◆ EXERCISE OBJECTIVE:
Repeat exactly, and only, the lines below starting at the line that contains "## 🔊 How It Works" and ending at the line that contains "revealed (default: 2.5f)", inclusive of both.

Stored items:
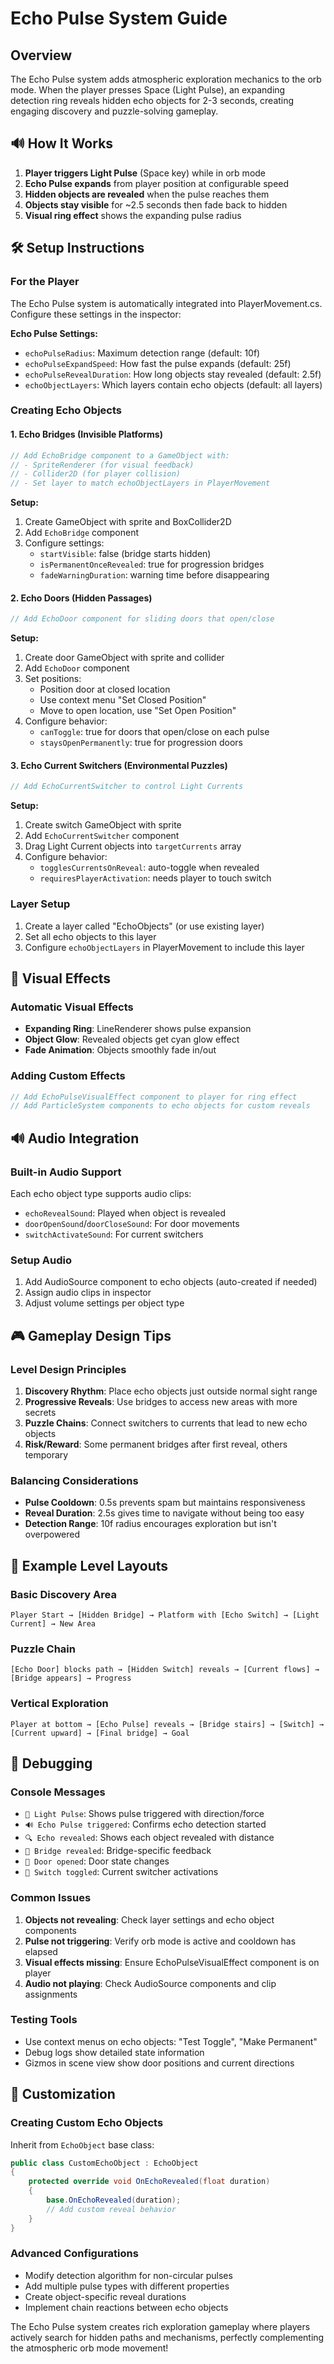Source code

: # Echo Pulse System Guide

## Overview
The Echo Pulse system adds atmospheric exploration mechanics to the orb mode. When the player presses Space (Light Pulse), an expanding detection ring reveals hidden echo objects for 2-3 seconds, creating engaging discovery and puzzle-solving gameplay.

## 🔊 How It Works
1. **Player triggers Light Pulse** (Space key) while in orb mode
2. **Echo Pulse expands** from player position at configurable speed
3. **Hidden objects are revealed** when the pulse reaches them
4. **Objects stay visible** for ~2.5 seconds then fade back to hidden
5. **Visual ring effect** shows the expanding pulse radius

## 🛠️ Setup Instructions

### For the Player
The Echo Pulse system is automatically integrated into PlayerMovement.cs. Configure these settings in the inspector:

**Echo Pulse Settings:**
- `echoPulseRadius`: Maximum detection range (default: 10f)
- `echoPulseExpandSpeed`: How fast the pulse expands (default: 25f)
- `echoPulseRevealDuration`: How long objects stay revealed (default: 2.5f)
- `echoObjectLayers`: Which layers contain echo objects (default: all layers)

### Creating Echo Objects

#### 1. Echo Bridges (Invisible Platforms)
```csharp
// Add EchoBridge component to a GameObject with:
// - SpriteRenderer (for visual feedback)
// - Collider2D (for player collision)
// - Set layer to match echoObjectLayers in PlayerMovement
```

**Setup:**
1. Create GameObject with sprite and BoxCollider2D
2. Add `EchoBridge` component
3. Configure settings:
   - `startVisible`: false (bridge starts hidden)
   - `isPermanentOnceRevealed`: true for progression bridges
   - `fadeWarningDuration`: warning time before disappearing

#### 2. Echo Doors (Hidden Passages)
```csharp
// Add EchoDoor component for sliding doors that open/close
```

**Setup:**
1. Create door GameObject with sprite and collider
2. Add `EchoDoor` component
3. Set positions:
   - Position door at closed location
   - Use context menu "Set Closed Position"
   - Move to open location, use "Set Open Position"
4. Configure behavior:
   - `canToggle`: true for doors that open/close on each pulse
   - `staysOpenPermanently`: true for progression doors

#### 3. Echo Current Switchers (Environmental Puzzles)
```csharp
// Add EchoCurrentSwitcher to control Light Currents
```

**Setup:**
1. Create switch GameObject with sprite
2. Add `EchoCurrentSwitcher` component
3. Drag Light Current objects into `targetCurrents` array
4. Configure behavior:
   - `togglesCurrentsOnReveal`: auto-toggle when revealed
   - `requiresPlayerActivation`: needs player to touch switch

### Layer Setup
1. Create a layer called "EchoObjects" (or use existing layer)
2. Set all echo objects to this layer
3. Configure `echoObjectLayers` in PlayerMovement to include this layer

## 🎨 Visual Effects

### Automatic Visual Effects
- **Expanding Ring**: LineRenderer shows pulse expansion
- **Object Glow**: Revealed objects get cyan glow effect
- **Fade Animation**: Objects smoothly fade in/out

### Adding Custom Effects
```csharp
// Add EchoPulseVisualEffect component to player for ring effect
// Add ParticleSystem components to echo objects for custom reveals
```

## 🔊 Audio Integration

### Built-in Audio Support
Each echo object type supports audio clips:
- `echoRevealSound`: Played when object is revealed
- `doorOpenSound`/`doorCloseSound`: For door movements
- `switchActivateSound`: For current switchers

### Setup Audio
1. Add AudioSource component to echo objects (auto-created if needed)
2. Assign audio clips in inspector
3. Adjust volume settings per object type

## 🎮 Gameplay Design Tips

### Level Design Principles
1. **Discovery Rhythm**: Place echo objects just outside normal sight range
2. **Progressive Reveals**: Use bridges to access new areas with more secrets
3. **Puzzle Chains**: Connect switchers to currents that lead to new echo objects
4. **Risk/Reward**: Some permanent bridges after first reveal, others temporary

### Balancing Considerations
- **Pulse Cooldown**: 0.5s prevents spam but maintains responsiveness
- **Reveal Duration**: 2.5s gives time to navigate without being too easy
- **Detection Range**: 10f radius encourages exploration but isn't overpowered

## 📝 Example Level Layouts

### Basic Discovery Area
```
Player Start → [Hidden Bridge] → Platform with [Echo Switch] → [Light Current] → New Area
```

### Puzzle Chain
```
[Echo Door] blocks path → [Hidden Switch] reveals → [Current flows] → [Bridge appears] → Progress
```

### Vertical Exploration
```
Player at bottom → [Echo Pulse] reveals → [Bridge stairs] → [Switch] → [Current upward] → [Final bridge] → Goal
```

## 🐛 Debugging

### Console Messages
- `💫 Light Pulse`: Shows pulse triggered with direction/force
- `🔊 Echo Pulse triggered`: Confirms echo detection started
- `🔍 Echo revealed`: Shows each object revealed with distance
- `🌉 Bridge revealed`: Bridge-specific feedback
- `🚪 Door opened`: Door state changes
- `🔌 Switch toggled`: Current switcher activations

### Common Issues
1. **Objects not revealing**: Check layer settings and echo object components
2. **Pulse not triggering**: Verify orb mode is active and cooldown has elapsed
3. **Visual effects missing**: Ensure EchoPulseVisualEffect component is on player
4. **Audio not playing**: Check AudioSource components and clip assignments

### Testing Tools
- Use context menus on echo objects: "Test Toggle", "Make Permanent"
- Debug logs show detailed state information
- Gizmos in scene view show door positions and current directions

## 🔧 Customization

### Creating Custom Echo Objects
Inherit from `EchoObject` base class:
```csharp
public class CustomEchoObject : EchoObject
{
    protected override void OnEchoRevealed(float duration)
    {
        base.OnEchoRevealed(duration);
        // Add custom reveal behavior
    }
}
```

### Advanced Configurations
- Modify detection algorithm for non-circular pulses
- Add multiple pulse types with different properties
- Create object-specific reveal durations
- Implement chain reactions between echo objects

The Echo Pulse system creates rich exploration gameplay where players actively search for hidden paths and mechanisms, perfectly complementing the atmospheric orb mode movement!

◆ TASK RESULT:
## 🔊 How It Works
1. **Player triggers Light Pulse** (Space key) while in orb mode
2. **Echo Pulse expands** from player position at configurable speed
3. **Hidden objects are revealed** when the pulse reaches them
4. **Objects stay visible** for ~2.5 seconds then fade back to hidden
5. **Visual ring effect** shows the expanding pulse radius

## 🛠️ Setup Instructions

### For the Player
The Echo Pulse system is automatically integrated into PlayerMovement.cs. Configure these settings in the inspector:

**Echo Pulse Settings:**
- `echoPulseRadius`: Maximum detection range (default: 10f)
- `echoPulseExpandSpeed`: How fast the pulse expands (default: 25f)
- `echoPulseRevealDuration`: How long objects stay revealed (default: 2.5f)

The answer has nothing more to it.